The upper level trough influence will then become greater over the region on Saturday, maintaining shower activity across the forecast area. Latest guidance still showing rather cold 500 mb level temperatures at around -35C for this time of year. Thus, with conditions becomingly increasingly unstable in the wake of the front, may see some isolated thunderstorm activity in any heavier showers across western Washington Saturday afternoon and evening. Snow showers will continue for the mountains and highs will trend 5 to 10 degrees below normal - only topping out in the mid to upper 40s. 14
Long Term - Sunday Through Wednesday
Cool and unsettled weather will persist through much of the extended period. An upper level low looks to swing through the region Sunday into Monday, which will keep shower activity in the forecast. With a cold airmass remaining in place, snow levels will be rather low (between 400-600 ft) by early Monday morning. Should enough moisture linger for any heavier shower activity, cannot rule out a rain/snow mix for some lowland locations during the early morning hours. Temperatures will remain unseasonably cool Sunday and Monday, with highs generally in the 40s to low 50s and overnight lows expected to dip into the low to mid 30s.
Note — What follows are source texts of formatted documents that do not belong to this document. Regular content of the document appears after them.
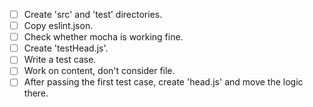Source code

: - [ ] Create 'src' and 'test' directories.
- [ ] Copy eslint.json.
- [ ] Check whether mocha is working fine.
- [ ] Create 'testHead.js'.
- [ ] Write a test case.
- [ ] Work on content, don't consider file.
- [ ] After passing the first test case, create 'head.js' and move the logic there.
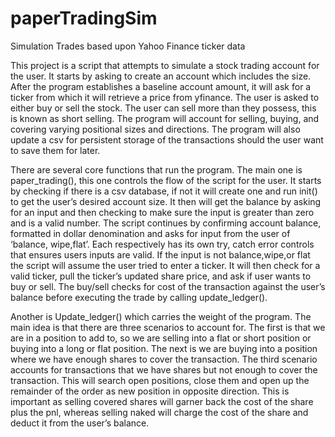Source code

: # paperTradingSim
Simulation Trades based upon Yahoo Finance ticker data

This project is a script that attempts to simulate a stock trading account for the user. It starts by asking to create an account which includes the size. After the program establishes a baseline account amount, it will ask for a ticker from which it will retrieve a price from yfinance. The user is asked to either buy or sell the stock. The user can sell more than they possess, this is known as short selling. The program will account for selling, buying, and covering varying positional sizes and directions. The program will also update a csv for persistent storage of the transactions should the user want to save them for later. 

There are several core functions that run the program. The main one is paper_trading(), this one controls the flow of the script for the user. It starts by checking if there is a csv database, if not it will create one and run init() to get the user’s desired account size. It then will get the balance by asking for an input and then checking to make sure the input is greater than zero and is a valid number. The script continues by confirming account balance, formatted in dollar denomination and asks for input from the user of ‘balance, wipe,flat’. Each respectively has its own try, catch error controls that ensures users inputs are valid. If the input is not balance,wipe,or flat the script will assume the user tried to enter a ticker. It will then check for a valid ticker, pull the ticker’s updated share price, and ask if user wants to buy or sell. The buy/sell checks for cost of the transaction against the user’s balance before executing the trade by calling update_ledger().

Another is Update_ledger() which carries the weight of the program. The main idea is that there are three scenarios to account for. The first is that we are in a position to add to, so we are selling into a flat or short position or buying into a long or flat position. The next is we are buying into a position where we have enough shares to cover the transaction. The third scenario accounts for transactions that we have shares but not enough to cover the transaction. This will search open positions, close them and open up the remainder of the order as new position in opposite direction. This is important as selling covered shares will garner back the cost of the share plus the pnl, whereas selling naked will charge the cost of the share and deduct it from the user’s balance. 	
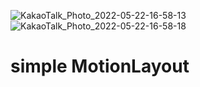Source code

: ![KakaoTalk_Photo_2022-05-22-16-58-13](https://user-images.githubusercontent.com/45873564/169684869-e8b9737e-df6e-4f7f-b5d1-e90c12e4fddc.jpeg)
![KakaoTalk_Photo_2022-05-22-16-58-18](https://user-images.githubusercontent.com/45873564/169684871-14f92e61-efde-45ac-8686-cca8eb2eed3e.jpeg)
<br>
<h1>simple MotionLayout</h1>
The upper level low looks to exit the Pacific Northwest to the south and east on Tuesday and looks to be replaced by an upper level ridge building into the region near midweek. The GFS (Global Forecast System) and ECMWF (European Centre for Medium-Range Weather Forecasts) ensemble solutions continue to show a reduction in the number of wet solutions for the period, but do still have 20-30 percent of the solutions showing some light precipitation. Thus, showers remain in the forecast for both days for now, but do not expect conditions to be as wet as over the weekend. Afternoon highs will warm a few degrees each day - and will be in the 50s. Overnight lows look remain in the 30s. 14
Onshore flow continues today with strongest winds through the Strait of Juan de Fuca - a Small Craft Advisory is in effect. Southerly flow will increase on Friday as a strong Pacific frontal system moves in. Small Craft Advisory winds are likely over all waters. Winds will remain elevated through the weekend as an active weather pattern continues. 33
No river flooding expected in the next 7 days.
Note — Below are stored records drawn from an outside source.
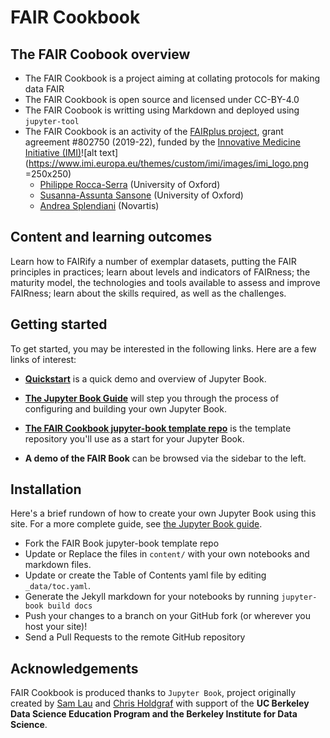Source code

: # FAIR Cookbook

## The FAIR Coobook overview

* The FAIR Cookbook is a project aiming at collating protocols for making data FAIR
* The FAIR Cookbook is open source and licensed under CC-BY-4.0
* The FAIR Coobook is writting using Markdown and deployed using `jupyter-tool`
* The FAIR Cookbook is an activity of the [FAIRplus project](https://fairplus-project.eu/), grant agreement #802750 (2019-22), funded by the [Innovative Medicine Initiative (IMI)](www.imi.europa.eu)![alt text](https://www.imi.europa.eu/themes/custom/imi/images/imi_logo.png =250x250)
   - [Philippe Rocca-Serra](https://orcid.org/0000-0001-9853-5668) (University of Oxford)
   - [Susanna-Assunta Sansone](https://orcid.org/0000-0001-5306-5690) (University of Oxford)
   - [Andrea Splendiani](https://orcid.org/0000-0002-3201-9617) (Novartis)


## Content and learning outcomes

Learn how to FAIRify a number of exemplar datasets, putting the FAIR principles in practices; learn about levels and indicators of FAIRness; the maturity model, the technologies and tools available to assess and improve FAIRness; learn about the skills required, as well as the challenges. 


## Getting started

To get started, you may be interested in the following links.
Here are a few links of interest:

* **[Quickstart](features/features)** is a quick demo and overview of Jupyter Book.

* **[The Jupyter Book Guide](guide/01_overview)**
  will step you through the process of configuring and building your own Jupyter Book.

* **[The FAIR Cookbook jupyter-book template repo](https://github.com/fair-cookbook/the-fair-cookbook)** is the template
  repository you'll use as a start for your Jupyter Book.

* **A demo of the FAIR Book** can be browsed via the sidebar to the left.

## Installation

Here's a brief rundown of how to create your own Jupyter Book using this site. For a more
complete guide, see [the Jupyter Book guide](guide/01_overview).

* Fork the FAIR Book jupyter-book template repo
* Update or Replace the files in `content/` with your own notebooks and markdown files.
* Update or create the Table of Contents yaml file by editing `_data/toc.yaml`.
* Generate the Jekyll markdown for your notebooks by running `jupyter-book build docs`
* Push your changes to a branch on your GitHub fork (or wherever you host your site)!
* Send a Pull Requests to the remote GitHub repository

## Acknowledgements

FAIR Cookbook is produced thanks to `Jupyter Book`, project originally created by [Sam Lau][sam] and [Chris Holdgraf][chris]
with support of the **UC Berkeley Data Science Education Program and the Berkeley
Institute for Data Science**.

[sam]: http://www.samlau.me/
[chris]: https://predictablynoisy.com
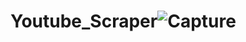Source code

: # Youtube_Scraper![Capture](https://user-images.githubusercontent.com/77251259/215092815-643902e0-468c-4837-ad21-f87a16433969.png)

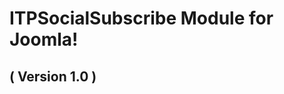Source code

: ITPSocialSubscribe Module for Joomla! 
==========================
( Version 1.0 )
--------------------------


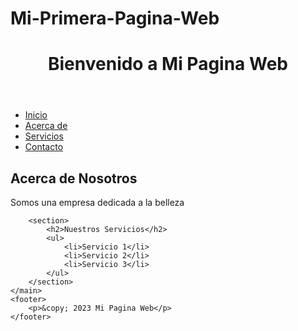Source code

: # Mi-Primera-Pagina-Web
<!DOCTYPE html>
<html>
<head>
  <title>Mi Pagina Web1</title>
</head> 
<body>
   <header>
     <h1>Bienvenido a Mi Pagina Web</h1>
   </header>
   <nav>
        <ul>
            <li><a href="#">Inicio</a></li>
            <li><a href="#">Acerca de</a></li>
            <li><a href="#">Servicios</a></li>
            <li><a href="#">Contacto</a></li>
        </ul>
    </nav> 
  <main>
        <section>
            <h2>Acerca de Nosotros</h2>
            <p>Somos una empresa dedicada a la belleza</p>
        </section>
        
        <section>
            <h2>Nuestros Servicios</h2>
            <ul>
                <li>Servicio 1</li>
                <li>Servicio 2</li>
                <li>Servicio 3</li>
            </ul>
        </section>
    </main>
    <footer>
        <p>&copy; 2023 Mi Pagina Web</p>
    </footer>
</body>
</html>
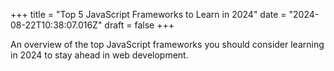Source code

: +++
title = "Top 5 JavaScript Frameworks to Learn in 2024"
date = "2024-08-22T10:38:07.016Z"
draft = false
+++

  An overview of the top JavaScript frameworks you should consider learning in 2024 to stay ahead in web development.
        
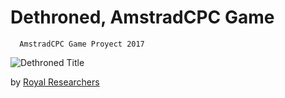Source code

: # Dethroned, AmstradCPC Game
      AmstradCPC Game Proyect 2017
![Dethroned Title](https://i.imgur.com/YPPGB3V.png)

by [Royal Researchers](https://twitter.com/royalrsrch)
NOAA Seattle WA Office: Watches - Warnings - Advisories
WA...Winter Storm Watch from Friday afternoon through Sunday afternoon for West Slopes North Cascades and Passes-West Slopes North Central Cascades and Passes-West Slopes South Central Cascades and Passes.
PZ...Small Craft Advisory until 11pm PDT this evening for
Central U.S. Waters Strait Of Juan De Fuca.
Small Craft Advisory until 11am PDT this morning for
East Entrance U.S. Waters Strait Of Juan De Fuca.